Veroordeelt verdachte in de kosten door de benadeelde partij gemaakt, tot op heden begroot op nihil, en in de kosten ten behoeve van de tenuitvoerlegging alsnog te maken.
Legt verdachte als schadevergoedingsmaatregel ten behoeve van slachtoffer [slachtoffer 2] de verplichting op tot betaling aan de Staat van een bedrag van € 1.000,-, vermeerderd met de wettelijke rente over dit bedrag vanaf 7 april 2013 tot aan de dag der algehele voldoening, bij gebreke van betaling of verhaal te vervangen door twintig (20) dagen hechtenis, met dien verstande dat toepassing van de vervangende hechtenis de betalingsverplichting niet opheft.
Bepaalt dat betalingen aan de benadeelde partij in mindering strekken op de verplichting tot betaling aan de Staat en dat betalingen aan de Staat in mindering strekken op de verplichting tot betaling aan de benadeelde partij.

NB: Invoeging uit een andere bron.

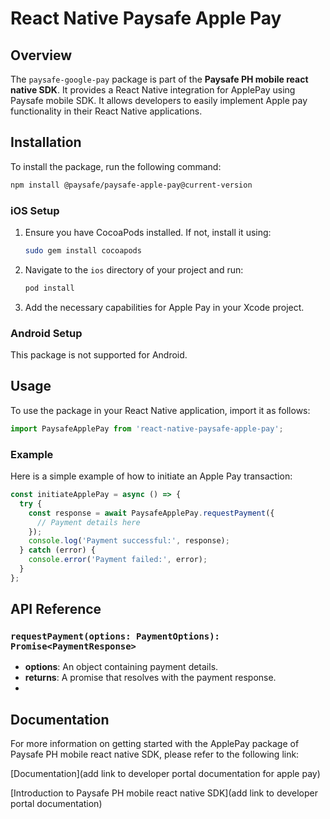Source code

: # React Native Paysafe Apple Pay

## Overview
The `paysafe-google-pay` package is part of the **Paysafe PH mobile react native SDK**.
It provides a React Native integration for ApplePay using Paysafe mobile SDK.
It allows developers to easily implement Apple pay functionality in their React Native applications.

## Installation

To install the package, run the following command:

```bash
npm install @paysafe/paysafe-apple-pay@current-version
```

### iOS Setup

1. Ensure you have CocoaPods installed. If not, install it using:

   ```bash
   sudo gem install cocoapods
   ```

2. Navigate to the `ios` directory of your project and run:

   ```bash
   pod install
   ```

3. Add the necessary capabilities for Apple Pay in your Xcode project.

### Android Setup

This package is not supported for Android.

## Usage

To use the package in your React Native application, import it as follows:

```javascript
import PaysafeApplePay from 'react-native-paysafe-apple-pay';
```

### Example

Here is a simple example of how to initiate an Apple Pay transaction:

```javascript
const initiateApplePay = async () => {
  try {
    const response = await PaysafeApplePay.requestPayment({
      // Payment details here
    });
    console.log('Payment successful:', response);
  } catch (error) {
    console.error('Payment failed:', error);
  }
};
```

## API Reference

### `requestPayment(options: PaymentOptions): Promise<PaymentResponse>`

- **options**: An object containing payment details.
- **returns**: A promise that resolves with the payment response.
- 
## Documentation

For more information on getting started with the ApplePay package of Paysafe PH mobile react native SDK, please refer to the following link:

[Documentation](add link to developer portal documentation for apple pay)

[Introduction to Paysafe PH mobile react native SDK](add link to developer portal documentation)
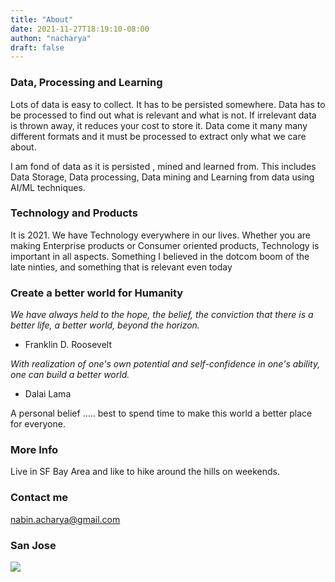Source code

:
 ```yaml
---
title: "About"
date: 2021-11-27T18:19:10-08:00
authon: "nacharya"
draft: false
---
```


### Data, Processing and Learning

Lots of data is easy to collect. It has to be persisted somewhere. Data has to be processed to find out what is relevant and what is not. If irrelevant data is thrown away, it reduces your cost to store it. Data come it many many different formats and it must be processed to extract only what we care about.

I am fond of data as it is persisted , mined and learned from. This includes Data Storage, Data processing, Data mining and Learning from data using AI/ML techniques.

### Technology and Products

It is 2021. We have Technology everywhere in our lives. Whether you are making Enterprise products or Consumer oriented products, Technology is important in all aspects.
Something I believed in the dotcom boom of the late ninties, and something that is relevant even today

### Create a better world for Humanity

*We have always held to the hope, the belief, the conviction that there is a better life, a better world, beyond the horizon.*

- Franklin D. Roosevelt

*With realization of one's own potential and self-confidence in one's ability, one can build a better world.*

- Dalai Lama

A personal belief ..... best to spend time to make this world a better place for everyone.

### More Info

Live in SF Bay Area and like to hike around the hills on weekends.

### Contact me

[nabin.acharya@gmail.com](mailto:nabin.acharya@gmail.com)

### San Jose

![](san-jose.jpg)
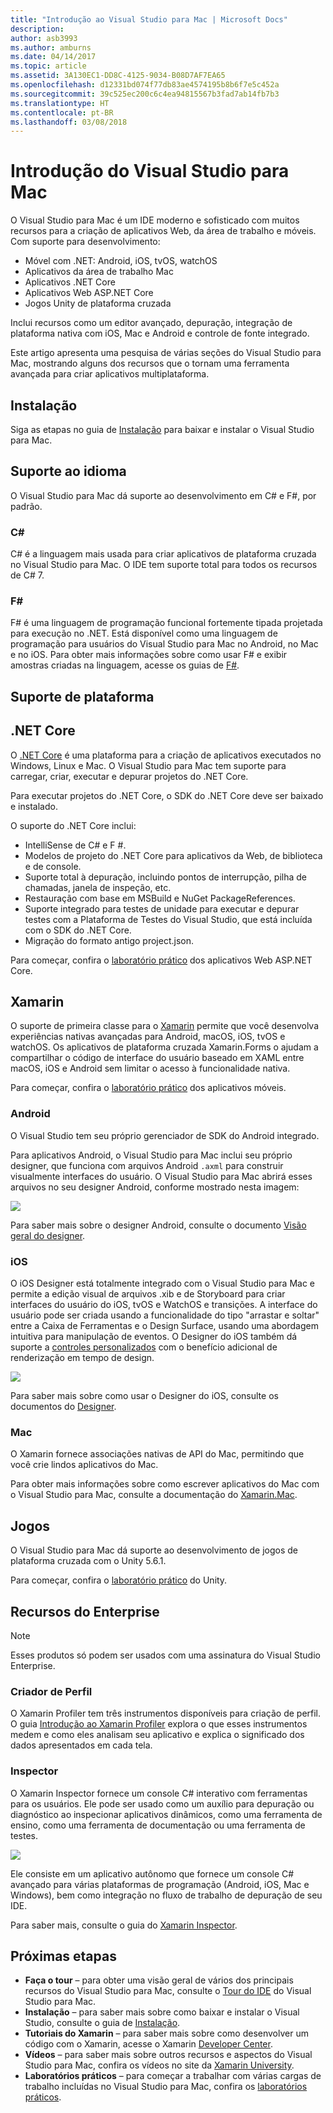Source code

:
 ```yaml
---
title: "Introdução ao Visual Studio para Mac | Microsoft Docs"
description: 
author: asb3993
ms.author: amburns
ms.date: 04/14/2017
ms.topic: article
ms.assetid: 3A130EC1-DD8C-4125-9034-B08D7AF7EA65
ms.openlocfilehash: d12331bd074f77db83ae4574195b8b6f7e5c452a
ms.sourcegitcommit: 39c525ec200c6c4ea94815567b3fad7ab14fb7b3
ms.translationtype: HT
ms.contentlocale: pt-BR
ms.lasthandoff: 03/08/2018
---
```

# <a name="introducing-visual-studio-for-mac"></a>Introdução do Visual Studio para Mac

O Visual Studio para Mac é um IDE moderno e sofisticado com muitos recursos para a criação de aplicativos Web, da área de trabalho e móveis. Com suporte para desenvolvimento:

* Móvel com .NET: Android, iOS, tvOS, watchOS
* Aplicativos da área de trabalho Mac
* Aplicativos .NET Core
* Aplicativos Web ASP.NET Core
* Jogos Unity de plataforma cruzada

Inclui recursos como um editor avançado, depuração, integração de plataforma nativa com iOS, Mac e Android e controle de fonte integrado.

Este artigo apresenta uma pesquisa de várias seções do Visual Studio para Mac, mostrando alguns dos recursos que o tornam uma ferramenta avançada para criar aplicativos multiplataforma.

## <a name="installation"></a>Instalação

Siga as etapas no guia de [Instalação](~/installation.md) para baixar e instalar o Visual Studio para Mac.

## <a name="language-support"></a>Suporte ao idioma

O Visual Studio para Mac dá suporte ao desenvolvimento em C# e F#, por padrão.

### <a name="c"></a>C#

C# é a linguagem mais usada para criar aplicativos de plataforma cruzada no Visual Studio para Mac. O IDE tem suporte total para todos os recursos de C# 7.

### <a name="f"></a>F#

F# é uma linguagem de programação funcional fortemente tipada projetada para execução no .NET. Está disponível como uma linguagem de programação para usuários do Visual Studio para Mac no Android, no Mac e no iOS. Para obter mais informações sobre como usar F# e exibir amostras criadas na linguagem, acesse os guias de [F#](https://developer.xamarin.com/guides/cross-platform/fsharp/).

## <a name="platform-support"></a>Suporte de plataforma

## <a name="net-core"></a>.NET Core

O [.NET Core](https://www.microsoft.com/net/core#macos) é uma plataforma para a criação de aplicativos executados no Windows, Linux e Mac. O Visual Studio para Mac tem suporte para carregar, criar, executar e depurar projetos do .NET Core.

Para executar projetos do .NET Core, o SDK do .NET Core deve ser baixado e instalado.

O suporte do .NET Core inclui:

* IntelliSense de C# e F #.
* Modelos de projeto do .NET Core para aplicativos da Web, de biblioteca e de console.
* Suporte total à depuração, incluindo pontos de interrupção, pilha de chamadas, janela de inspeção, etc.
* Restauração com base em MSBuild e NuGet PackageReferences.
* Suporte integrado para testes de unidade para executar e depurar testes com a Plataforma de Testes do Visual Studio, que está incluída com o SDK do .NET Core.
* Migração do formato antigo project.json.

Para começar, confira o [laboratório prático](https://github.com/Microsoft/vs4mac-labs/tree/master/Web/Getting-Started) dos aplicativos Web ASP.NET Core.

## <a name="xamarin"></a>Xamarin

O suporte de primeira classe para o [Xamarin](https://developer.xamarin.com/) permite que você desenvolva experiências nativas avançadas para Android, macOS, iOS, tvOS e watchOS. Os aplicativos de plataforma cruzada Xamarin.Forms o ajudam a compartilhar o código de interface do usuário baseado em XAML entre macOS, iOS e Android sem limitar o acesso à funcionalidade nativa.

Para começar, confira o [laboratório prático](https://github.com/Microsoft/vs4mac-labs/tree/master/Mobile/Getting-Started) dos aplicativos móveis.

### <a name="android"></a>Android

O Visual Studio tem seu próprio gerenciador de SDK do Android integrado.

Para aplicativos Android, o Visual Studio para Mac inclui seu próprio designer, que funciona com arquivos Android `.axml` para construir visualmente interfaces do usuário. O Visual Studio para Mac abrirá esses arquivos no seu designer Android, conforme mostrado nesta imagem:

![](media/intro-image31.png)

Para saber mais sobre o designer Android, consulte o documento [Visão geral do designer](https://developer.xamarin.com/Android/Guides/User_Interface/Designer_Overview).

### <a name="ios"></a>iOS

O iOS Designer está totalmente integrado com o Visual Studio para Mac e permite a edição visual de arquivos .xib e de Storyboard para criar interfaces do usuário do iOS, tvOS e WatchOS e transições. A interface do usuário pode ser criada usando a funcionalidade do tipo "arrastar e soltar" entre a Caixa de Ferramentas e o Design Surface, usando uma abordagem intuitiva para manipulação de eventos. O Designer do iOS também dá suporte a [controles personalizados](https://developer.xamarin.com/guides/ios/user_interface/designer/ios_designable_controls_overview/) com o benefício adicional de renderização em tempo de design.

![](media/intro-image30.png)

Para saber mais sobre como usar o Designer do iOS, consulte os documentos do [Designer](https://developer.xamarin.com/guides/ios/user_interface/designer).

### <a name="mac"></a>Mac

O Xamarin fornece associações nativas de API do Mac, permitindo que você crie lindos aplicativos do Mac.

Para obter mais informações sobre como escrever aplicativos do Mac com o Visual Studio para Mac, consulte a documentação do [Xamarin.Mac](https://developer.xamarin.com/guides/#mac).

## <a name="gaming"></a>Jogos

O Visual Studio para Mac dá suporte ao desenvolvimento de jogos de plataforma cruzada com o Unity 5.6.1.

Para começar, confira o [laboratório prático](https://github.com/Microsoft/vs4mac-labs/tree/master/Unity/Getting-Started) do Unity.

## <a name="enterprise-features"></a>Recursos do Enterprise

> [!Note]
> Esses produtos só podem ser usados com uma assinatura do Visual Studio Enterprise.

### <a name="profiler"></a>Criador de Perfil

O Xamarin Profiler tem três instrumentos disponíveis para criação de perfil. O guia [Introdução ao Xamarin Profiler](https://developer.xamarin.com/guides/cross-platform/deployment,_testing,_and_metrics/xamarin-profiler/) explora o que esses instrumentos medem e como eles analisam seu aplicativo e explica o significado dos dados apresentados em cada tela.

### <a name="inspector"></a>Inspector

O Xamarin Inspector fornece um console C# interativo com ferramentas para os usuários. Ele pode ser usado como um auxílio para depuração ou diagnóstico ao inspecionar aplicativos dinâmicos, como uma ferramenta de ensino, como uma ferramenta de documentação ou uma ferramenta de testes.

![](media/intro-inspector.png)

Ele consiste em um aplicativo autônomo que fornece um console C# avançado para várias plataformas de programação (Android, iOS, Mac e Windows), bem como integração no fluxo de trabalho de depuração de seu IDE.

Para saber mais, consulte o guia do [Xamarin Inspector](https://developer.xamarin.com/guides/cross-platform/inspector/).

## <a name="next-steps"></a>Próximas etapas

* **Faça o tour** – para obter uma visão geral de vários dos principais recursos do Visual Studio para Mac, consulte o [Tour do IDE](~/ide-tour.md) do Visual Studio para Mac.
* **Instalação** – para saber mais sobre como baixar e instalar o Visual Studio, consulte o guia de [Instalação](~/installation.md).
* **Tutoriais do Xamarin** – para saber mais sobre como desenvolver um código com o Xamarin, acesse o Xamarin [Developer Center](https://developer.xamarin.com).
* **Vídeos** – para saber mais sobre outros recursos e aspectos do Visual Studio para Mac, confira os vídeos no site da [Xamarin University](https://university.xamarin.com).
* **Laboratórios práticos** – para começar a trabalhar com várias cargas de trabalho incluídas no Visual Studio para Mac, confira os [laboratórios práticos](https://github.com/Microsoft/vs4mac-labs).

Wijst toe de vordering tot vergoeding van de door de benadeelde partij [slachtoffer 4] geleden schade tot een bedrag van € 1.694,96, bestaande uit € 294,96 voor de materiële en € 1.400,- voor de immateriële schade, en veroordeelt verdachte tot betaling van dit bedrag vermeerderd met de wettelijke rente over dit bedrag vanaf 7 april 2013 tot aan de dag der algehele voldoening, aan [slachtoffer 4], voornoemd, tegen behoorlijk bewijs van kwijting.
Veroordeelt verdachte in de kosten door de benadeelde partij gemaakt, tot op heden begroot op nihil, en in de kosten ten behoeve van de tenuitvoerlegging alsnog te maken.
Legt verdachte als schadevergoedingsmaatregel ten behoeve van slachtoffer [slachtoffer 4] de verplichting op tot betaling aan de Staat van een bedrag van € 1.694,96, vermeerderd met de wettelijke rente over dit bedrag vanaf 7 april 2013 tot aan de dag der algehele voldoening, bij gebreke van betaling of verhaal te vervangen door zesentwintig (26) dagen hechtenis, met dien verstande dat toepassing van de vervangende hechtenis de betalingsverplichting niet opheft.
Bepaalt dat betalingen aan de benadeelde partij in mindering strekken op de verplichting tot betaling aan de Staat en dat betalingen aan de Staat in mindering strekken op de verplichting tot betaling aan de benadeelde partij.
Samenstelling rechtbank en uitspraakdatum
Dit vonnis is gewezen door
mr. E.C. Smits, voorzitter,
mr. M. Daalmeijer en mr. M.B. de Boer, rechters,
in tegenwoordigheid van de griffier mr. H. van de Vijver,
en uitgesproken op de openbare terechtzitting van 16 augustus 2013.